■ **Material for this exercise**
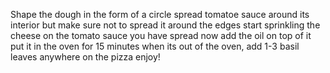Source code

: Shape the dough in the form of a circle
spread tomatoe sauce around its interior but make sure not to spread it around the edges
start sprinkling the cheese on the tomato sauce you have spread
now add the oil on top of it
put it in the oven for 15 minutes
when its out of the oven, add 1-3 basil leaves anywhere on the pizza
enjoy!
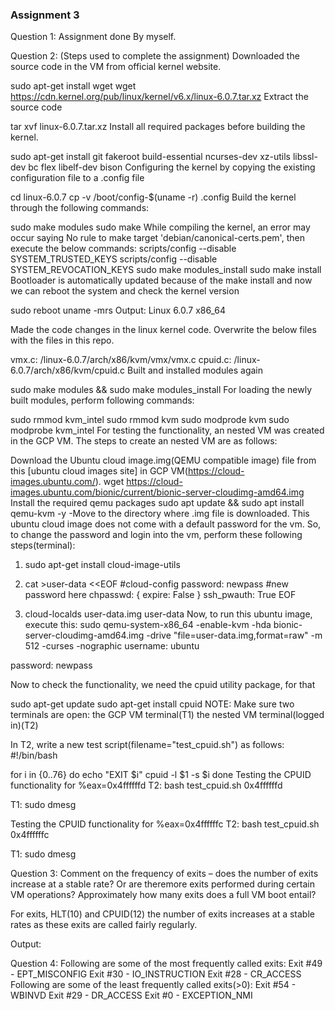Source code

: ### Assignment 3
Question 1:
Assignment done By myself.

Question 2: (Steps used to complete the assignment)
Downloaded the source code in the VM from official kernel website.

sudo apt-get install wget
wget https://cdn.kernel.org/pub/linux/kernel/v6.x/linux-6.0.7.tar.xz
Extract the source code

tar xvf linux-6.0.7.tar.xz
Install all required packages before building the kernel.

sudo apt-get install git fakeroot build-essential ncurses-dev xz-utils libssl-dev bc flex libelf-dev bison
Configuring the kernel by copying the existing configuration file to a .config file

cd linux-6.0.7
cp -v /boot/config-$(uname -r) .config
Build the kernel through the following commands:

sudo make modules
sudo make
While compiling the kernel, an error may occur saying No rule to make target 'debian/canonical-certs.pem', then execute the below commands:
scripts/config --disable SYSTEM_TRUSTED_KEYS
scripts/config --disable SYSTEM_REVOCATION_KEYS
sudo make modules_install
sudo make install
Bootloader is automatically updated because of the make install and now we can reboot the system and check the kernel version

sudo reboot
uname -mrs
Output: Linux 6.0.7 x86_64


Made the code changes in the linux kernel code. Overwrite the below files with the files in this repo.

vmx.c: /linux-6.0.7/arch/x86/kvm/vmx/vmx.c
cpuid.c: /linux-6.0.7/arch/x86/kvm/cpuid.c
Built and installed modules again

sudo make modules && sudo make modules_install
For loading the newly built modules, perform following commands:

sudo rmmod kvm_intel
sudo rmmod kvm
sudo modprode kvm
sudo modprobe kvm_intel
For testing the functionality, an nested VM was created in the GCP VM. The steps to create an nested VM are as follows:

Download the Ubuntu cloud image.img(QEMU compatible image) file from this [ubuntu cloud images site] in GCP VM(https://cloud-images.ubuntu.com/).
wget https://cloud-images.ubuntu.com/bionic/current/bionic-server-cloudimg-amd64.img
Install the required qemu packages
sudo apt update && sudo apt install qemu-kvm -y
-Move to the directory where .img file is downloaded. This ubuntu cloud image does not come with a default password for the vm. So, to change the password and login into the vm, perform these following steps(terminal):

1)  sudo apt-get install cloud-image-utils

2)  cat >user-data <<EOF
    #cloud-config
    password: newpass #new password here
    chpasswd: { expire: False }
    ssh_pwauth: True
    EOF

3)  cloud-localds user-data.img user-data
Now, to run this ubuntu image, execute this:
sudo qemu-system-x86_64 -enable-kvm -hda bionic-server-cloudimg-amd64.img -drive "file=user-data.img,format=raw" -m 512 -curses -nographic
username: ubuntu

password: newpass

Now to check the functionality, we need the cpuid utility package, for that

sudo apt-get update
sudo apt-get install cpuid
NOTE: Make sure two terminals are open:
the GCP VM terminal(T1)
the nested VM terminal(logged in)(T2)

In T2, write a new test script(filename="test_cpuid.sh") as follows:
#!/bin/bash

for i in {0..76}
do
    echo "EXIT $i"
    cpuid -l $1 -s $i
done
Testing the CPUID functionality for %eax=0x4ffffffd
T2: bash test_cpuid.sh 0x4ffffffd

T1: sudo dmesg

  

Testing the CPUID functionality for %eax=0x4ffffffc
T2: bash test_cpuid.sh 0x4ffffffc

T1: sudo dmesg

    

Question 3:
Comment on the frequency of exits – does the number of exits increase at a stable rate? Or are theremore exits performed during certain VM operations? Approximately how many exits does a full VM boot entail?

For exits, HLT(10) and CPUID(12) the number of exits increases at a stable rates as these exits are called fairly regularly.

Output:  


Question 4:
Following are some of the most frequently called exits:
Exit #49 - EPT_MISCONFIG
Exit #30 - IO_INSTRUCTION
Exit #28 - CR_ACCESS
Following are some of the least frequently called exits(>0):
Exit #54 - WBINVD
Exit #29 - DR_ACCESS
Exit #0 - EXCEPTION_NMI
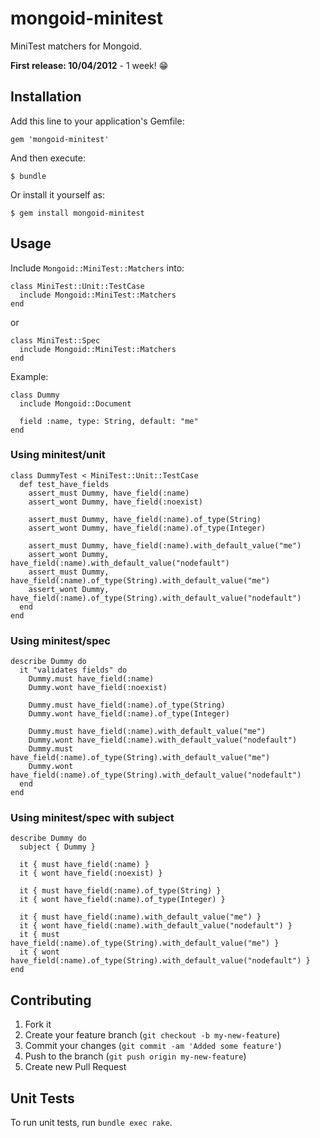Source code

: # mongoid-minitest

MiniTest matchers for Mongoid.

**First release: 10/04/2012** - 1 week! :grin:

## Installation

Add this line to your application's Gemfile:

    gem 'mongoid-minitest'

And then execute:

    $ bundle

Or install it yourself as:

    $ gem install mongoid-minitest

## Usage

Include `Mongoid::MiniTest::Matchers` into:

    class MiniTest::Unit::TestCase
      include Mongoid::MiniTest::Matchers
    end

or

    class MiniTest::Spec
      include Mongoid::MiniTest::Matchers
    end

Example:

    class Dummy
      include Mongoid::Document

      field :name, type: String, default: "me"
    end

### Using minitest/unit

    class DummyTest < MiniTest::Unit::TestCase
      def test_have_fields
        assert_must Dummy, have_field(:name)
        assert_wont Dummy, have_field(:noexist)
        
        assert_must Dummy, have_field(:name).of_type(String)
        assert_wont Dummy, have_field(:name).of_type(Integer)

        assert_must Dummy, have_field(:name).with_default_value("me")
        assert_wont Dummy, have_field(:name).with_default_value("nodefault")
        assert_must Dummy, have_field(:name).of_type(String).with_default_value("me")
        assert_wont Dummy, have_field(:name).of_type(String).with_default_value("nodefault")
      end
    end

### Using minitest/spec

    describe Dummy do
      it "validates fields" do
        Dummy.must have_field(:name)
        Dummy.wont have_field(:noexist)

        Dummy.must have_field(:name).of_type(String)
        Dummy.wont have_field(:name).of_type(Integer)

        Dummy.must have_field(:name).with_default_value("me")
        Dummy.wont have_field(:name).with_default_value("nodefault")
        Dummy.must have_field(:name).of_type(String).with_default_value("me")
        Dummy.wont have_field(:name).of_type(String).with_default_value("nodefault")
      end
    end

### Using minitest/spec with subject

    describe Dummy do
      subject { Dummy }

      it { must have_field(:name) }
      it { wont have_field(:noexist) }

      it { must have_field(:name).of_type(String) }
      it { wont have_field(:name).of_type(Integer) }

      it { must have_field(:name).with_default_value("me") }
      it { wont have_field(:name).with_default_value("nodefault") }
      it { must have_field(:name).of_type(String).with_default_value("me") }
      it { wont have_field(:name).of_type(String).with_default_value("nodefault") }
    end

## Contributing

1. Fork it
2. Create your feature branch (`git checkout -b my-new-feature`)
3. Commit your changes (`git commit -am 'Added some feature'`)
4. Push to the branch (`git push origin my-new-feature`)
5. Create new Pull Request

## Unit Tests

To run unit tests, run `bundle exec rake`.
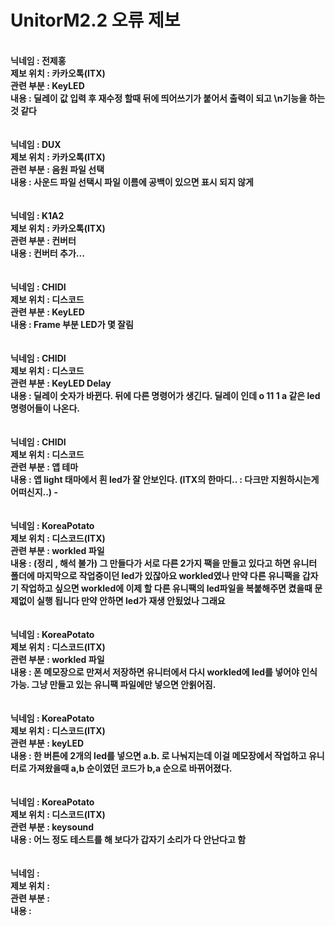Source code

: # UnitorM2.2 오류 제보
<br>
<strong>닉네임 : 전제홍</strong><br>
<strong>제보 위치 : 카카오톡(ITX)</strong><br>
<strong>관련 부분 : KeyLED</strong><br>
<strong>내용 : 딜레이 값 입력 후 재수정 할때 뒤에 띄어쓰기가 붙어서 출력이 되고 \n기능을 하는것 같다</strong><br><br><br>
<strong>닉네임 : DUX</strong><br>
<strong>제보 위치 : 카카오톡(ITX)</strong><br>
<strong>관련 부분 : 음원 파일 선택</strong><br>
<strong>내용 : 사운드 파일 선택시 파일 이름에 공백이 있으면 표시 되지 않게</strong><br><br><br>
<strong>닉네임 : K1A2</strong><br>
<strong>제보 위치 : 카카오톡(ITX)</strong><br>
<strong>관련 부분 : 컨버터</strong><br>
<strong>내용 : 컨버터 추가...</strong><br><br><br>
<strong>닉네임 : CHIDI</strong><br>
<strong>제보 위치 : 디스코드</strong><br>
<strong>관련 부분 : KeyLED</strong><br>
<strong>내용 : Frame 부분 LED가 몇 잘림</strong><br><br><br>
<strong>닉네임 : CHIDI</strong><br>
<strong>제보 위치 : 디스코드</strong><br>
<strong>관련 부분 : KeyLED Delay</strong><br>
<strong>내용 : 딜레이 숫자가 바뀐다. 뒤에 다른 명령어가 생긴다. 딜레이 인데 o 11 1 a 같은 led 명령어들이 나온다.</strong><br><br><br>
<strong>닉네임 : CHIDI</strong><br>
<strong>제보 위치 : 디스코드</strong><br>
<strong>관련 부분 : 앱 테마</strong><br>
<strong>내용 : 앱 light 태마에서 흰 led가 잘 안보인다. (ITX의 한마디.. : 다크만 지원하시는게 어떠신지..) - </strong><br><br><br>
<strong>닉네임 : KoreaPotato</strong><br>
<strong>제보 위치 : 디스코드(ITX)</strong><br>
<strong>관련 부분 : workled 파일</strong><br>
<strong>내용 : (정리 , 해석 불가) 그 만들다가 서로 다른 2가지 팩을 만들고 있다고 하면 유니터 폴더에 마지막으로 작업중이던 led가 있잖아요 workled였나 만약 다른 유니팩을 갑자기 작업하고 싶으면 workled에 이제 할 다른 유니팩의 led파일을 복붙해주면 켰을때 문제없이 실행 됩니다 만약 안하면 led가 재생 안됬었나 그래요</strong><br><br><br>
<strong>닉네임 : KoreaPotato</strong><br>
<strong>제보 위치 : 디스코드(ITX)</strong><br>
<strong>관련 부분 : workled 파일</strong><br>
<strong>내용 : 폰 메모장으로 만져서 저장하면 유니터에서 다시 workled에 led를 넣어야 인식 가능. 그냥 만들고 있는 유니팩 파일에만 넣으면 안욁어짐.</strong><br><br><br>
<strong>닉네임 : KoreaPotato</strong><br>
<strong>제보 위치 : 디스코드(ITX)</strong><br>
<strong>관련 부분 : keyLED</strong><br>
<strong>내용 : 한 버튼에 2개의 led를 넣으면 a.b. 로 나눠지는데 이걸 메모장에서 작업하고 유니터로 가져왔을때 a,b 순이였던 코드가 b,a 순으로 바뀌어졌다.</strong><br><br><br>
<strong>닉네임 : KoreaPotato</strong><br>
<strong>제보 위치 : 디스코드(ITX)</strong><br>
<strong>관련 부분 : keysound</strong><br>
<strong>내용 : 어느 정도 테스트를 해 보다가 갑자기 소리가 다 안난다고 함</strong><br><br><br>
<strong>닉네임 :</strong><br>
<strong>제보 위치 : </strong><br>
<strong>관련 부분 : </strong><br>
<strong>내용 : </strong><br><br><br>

■ **Instructions to follow**
For the string "functionality", return every line of the data where it appears.

■ **Response to this task**
For testing the functionality, an nested VM was created in the GCP VM. The steps to create an nested VM are as follows:
Now to check the functionality, we need the cpuid utility package, for that
Testing the CPUID functionality for %eax=0x4ffffffd
Testing the CPUID functionality for %eax=0x4ffffffc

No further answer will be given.